Paul Lake learns of war-hero great uncle by watching MOTD2
Match of the Day 2 is probably the last place you'd expect to learn about your family tree.
But for former Manchester City captain Paul Lake, the 9 November edition turned into an episode of Who Do You Think You Are?
Lake, 46, discovered he had a footballing great uncle who died in World War One by watching the highlights show on Remembrance Sunday.
George Andrew Lake was among a roll call of players who died in action during the Great War broadcast at the end of the programme.
Paul Lake was watching with his wife Jo, who asked him if he had any footballing ancestry.
Lake thought not but Jo decided to do some online research, which eventually led to confirmation that he is related to George Lake, who played once for Chelsea in 1913-14.
"This has come as a huge surprise to me and my siblings," said Lake, who now works for the Premier League as club support manager.

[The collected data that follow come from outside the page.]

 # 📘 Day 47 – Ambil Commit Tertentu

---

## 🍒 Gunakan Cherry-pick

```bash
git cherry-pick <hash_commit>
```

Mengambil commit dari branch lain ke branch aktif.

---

The midfielder, whose career was cut short by a horrific cruciate ligament injury suffered in 1990, explained in a blog post that, after discovering that George Lake played for Chelsea, his wife contacted the club's historian Rick Glanvill.

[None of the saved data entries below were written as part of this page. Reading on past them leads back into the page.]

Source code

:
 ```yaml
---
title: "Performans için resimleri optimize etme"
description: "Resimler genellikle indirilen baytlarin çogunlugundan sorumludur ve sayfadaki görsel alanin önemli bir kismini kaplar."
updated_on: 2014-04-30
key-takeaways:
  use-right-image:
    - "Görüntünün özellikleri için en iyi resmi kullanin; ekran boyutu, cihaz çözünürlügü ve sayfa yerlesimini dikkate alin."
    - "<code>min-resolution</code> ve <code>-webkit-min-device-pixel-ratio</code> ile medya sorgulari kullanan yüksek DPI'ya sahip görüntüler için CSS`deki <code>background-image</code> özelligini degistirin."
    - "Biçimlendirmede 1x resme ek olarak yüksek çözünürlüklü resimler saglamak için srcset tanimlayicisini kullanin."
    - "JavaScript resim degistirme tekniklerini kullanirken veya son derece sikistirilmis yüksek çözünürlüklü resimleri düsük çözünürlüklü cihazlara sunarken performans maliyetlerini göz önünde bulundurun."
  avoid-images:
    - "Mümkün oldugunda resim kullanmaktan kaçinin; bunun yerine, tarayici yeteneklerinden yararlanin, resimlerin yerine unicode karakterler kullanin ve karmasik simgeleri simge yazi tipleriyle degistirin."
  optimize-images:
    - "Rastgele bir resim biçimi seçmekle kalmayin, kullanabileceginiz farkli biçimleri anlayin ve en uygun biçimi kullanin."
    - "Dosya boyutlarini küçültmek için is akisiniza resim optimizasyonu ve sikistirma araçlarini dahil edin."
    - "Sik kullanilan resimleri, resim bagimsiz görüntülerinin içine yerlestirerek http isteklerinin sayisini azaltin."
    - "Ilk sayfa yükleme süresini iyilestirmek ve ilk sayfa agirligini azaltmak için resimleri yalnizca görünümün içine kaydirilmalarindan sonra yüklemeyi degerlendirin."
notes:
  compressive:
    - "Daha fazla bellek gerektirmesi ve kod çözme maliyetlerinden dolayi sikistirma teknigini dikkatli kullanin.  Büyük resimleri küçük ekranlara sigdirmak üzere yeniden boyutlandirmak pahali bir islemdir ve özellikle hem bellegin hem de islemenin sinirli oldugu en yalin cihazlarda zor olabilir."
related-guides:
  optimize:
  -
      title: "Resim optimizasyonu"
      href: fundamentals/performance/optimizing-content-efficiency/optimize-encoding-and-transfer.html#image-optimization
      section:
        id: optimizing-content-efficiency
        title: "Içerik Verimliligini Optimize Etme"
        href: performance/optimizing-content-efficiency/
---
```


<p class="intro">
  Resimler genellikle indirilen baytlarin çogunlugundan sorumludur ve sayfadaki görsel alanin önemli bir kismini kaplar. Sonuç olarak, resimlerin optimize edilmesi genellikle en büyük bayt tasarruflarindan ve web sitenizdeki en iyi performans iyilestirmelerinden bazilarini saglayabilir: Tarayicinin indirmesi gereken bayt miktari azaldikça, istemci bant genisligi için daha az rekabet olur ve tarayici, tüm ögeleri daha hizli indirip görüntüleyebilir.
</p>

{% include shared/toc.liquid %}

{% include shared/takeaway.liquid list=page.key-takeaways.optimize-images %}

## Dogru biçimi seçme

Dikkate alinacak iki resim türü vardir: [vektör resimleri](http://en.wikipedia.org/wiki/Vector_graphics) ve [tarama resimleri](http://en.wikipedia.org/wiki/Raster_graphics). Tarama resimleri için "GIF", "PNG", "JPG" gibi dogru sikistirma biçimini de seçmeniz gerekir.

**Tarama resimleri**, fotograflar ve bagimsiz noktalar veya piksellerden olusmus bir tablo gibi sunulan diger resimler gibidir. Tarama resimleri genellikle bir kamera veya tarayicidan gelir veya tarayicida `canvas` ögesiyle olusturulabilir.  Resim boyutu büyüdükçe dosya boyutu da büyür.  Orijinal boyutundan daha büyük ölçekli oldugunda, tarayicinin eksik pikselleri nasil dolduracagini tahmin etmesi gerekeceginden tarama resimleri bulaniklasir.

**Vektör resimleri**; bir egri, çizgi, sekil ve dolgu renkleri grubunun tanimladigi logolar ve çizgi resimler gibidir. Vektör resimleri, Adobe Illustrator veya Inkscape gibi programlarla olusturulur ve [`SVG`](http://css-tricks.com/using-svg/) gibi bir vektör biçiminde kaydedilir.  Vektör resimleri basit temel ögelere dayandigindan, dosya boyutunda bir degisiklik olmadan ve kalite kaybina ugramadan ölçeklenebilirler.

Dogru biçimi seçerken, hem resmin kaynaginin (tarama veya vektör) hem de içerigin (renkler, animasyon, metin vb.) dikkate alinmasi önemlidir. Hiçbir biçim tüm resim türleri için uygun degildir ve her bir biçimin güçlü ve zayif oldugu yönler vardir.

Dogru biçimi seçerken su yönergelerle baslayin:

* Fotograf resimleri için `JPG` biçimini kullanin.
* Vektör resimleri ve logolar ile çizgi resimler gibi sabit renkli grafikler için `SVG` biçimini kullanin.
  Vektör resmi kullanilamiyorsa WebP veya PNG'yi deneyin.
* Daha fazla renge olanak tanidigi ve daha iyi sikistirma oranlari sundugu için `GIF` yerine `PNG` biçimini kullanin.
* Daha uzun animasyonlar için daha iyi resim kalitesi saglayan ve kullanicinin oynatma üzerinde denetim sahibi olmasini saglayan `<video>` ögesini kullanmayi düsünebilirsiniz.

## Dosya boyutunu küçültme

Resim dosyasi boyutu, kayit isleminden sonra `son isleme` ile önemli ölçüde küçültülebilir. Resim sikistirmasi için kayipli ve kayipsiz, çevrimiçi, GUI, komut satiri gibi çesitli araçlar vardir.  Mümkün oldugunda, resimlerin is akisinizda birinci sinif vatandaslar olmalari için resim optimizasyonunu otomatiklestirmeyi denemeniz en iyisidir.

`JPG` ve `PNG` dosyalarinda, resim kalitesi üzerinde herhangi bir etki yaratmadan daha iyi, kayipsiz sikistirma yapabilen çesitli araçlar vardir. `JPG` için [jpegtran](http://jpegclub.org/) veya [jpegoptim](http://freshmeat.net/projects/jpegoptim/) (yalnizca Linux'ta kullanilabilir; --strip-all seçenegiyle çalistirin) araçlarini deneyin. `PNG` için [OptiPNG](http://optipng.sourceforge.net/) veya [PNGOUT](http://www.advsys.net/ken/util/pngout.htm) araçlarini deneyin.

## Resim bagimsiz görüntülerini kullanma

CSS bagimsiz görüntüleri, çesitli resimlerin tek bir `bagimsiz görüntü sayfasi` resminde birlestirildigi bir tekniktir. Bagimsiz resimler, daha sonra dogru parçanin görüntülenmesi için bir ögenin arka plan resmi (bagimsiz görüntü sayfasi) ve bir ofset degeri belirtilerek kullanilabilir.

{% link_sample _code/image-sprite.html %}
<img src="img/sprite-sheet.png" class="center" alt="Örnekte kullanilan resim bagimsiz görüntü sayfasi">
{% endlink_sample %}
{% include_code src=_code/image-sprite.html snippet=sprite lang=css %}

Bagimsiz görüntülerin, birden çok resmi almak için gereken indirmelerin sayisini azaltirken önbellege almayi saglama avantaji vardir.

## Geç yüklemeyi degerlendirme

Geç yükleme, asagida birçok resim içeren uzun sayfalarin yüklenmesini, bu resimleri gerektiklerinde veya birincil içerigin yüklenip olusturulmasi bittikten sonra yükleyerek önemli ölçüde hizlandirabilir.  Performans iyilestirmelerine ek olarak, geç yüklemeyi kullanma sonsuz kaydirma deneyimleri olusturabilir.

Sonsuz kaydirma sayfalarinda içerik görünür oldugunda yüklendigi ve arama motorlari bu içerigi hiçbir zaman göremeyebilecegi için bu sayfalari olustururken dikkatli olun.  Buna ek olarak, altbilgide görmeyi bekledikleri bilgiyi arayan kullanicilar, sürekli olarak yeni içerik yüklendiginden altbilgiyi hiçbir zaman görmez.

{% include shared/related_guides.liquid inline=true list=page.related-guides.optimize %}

Glanvill told her that George Lake joined Chelsea from Manchester City after living in the Manchester districts of Ardwick and Clayton. He gave Paul access to a private family tree, which confirmed that George Lake was the older brother of Paul's paternal grandfather, Harold.

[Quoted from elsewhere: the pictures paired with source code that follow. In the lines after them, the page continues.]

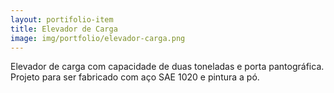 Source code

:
 ```yaml
---
layout: portifolio-item
title: Elevador de Carga
image: img/portfolio/elevador-carga.png
---
```


Elevador de carga com capacidade de duas toneladas e porta pantográfica. Projeto para ser fabricado com aço SAE 1020 e pintura a pó.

George Lake, born in 1889, was conscripted to the forces in 1915, taking up duties as an army cyclist, but was killed in November 1918 after a battle at the Sambre-Oise Canal in France - which also claimed the life of poet Wilfred Owen - days before the Armistice.
Lake said: "We're not sure why George's story wasn't passed down through the generations - my dad died in 1997 but never mentioned his uncle - but we have since learned that his grave is in Frasnoy, Normandy, and we understand that his name is on a war memorial in Clayton, not far from the Etihad Stadium."
Fittingly, Lake visited Ypres in Belgium at the weekend for the Premier League's 'Truce' football tournament, which commemorated the war by inviting youth teams from across Europe to play against each other and to learn about the conflict.
"For me, hearing about the experiences that our 'Tommies' - including great uncle George - endured in the Great War has been hugely emotional," added Lake.
"I'm looking forward to learning more about my brave ancestor."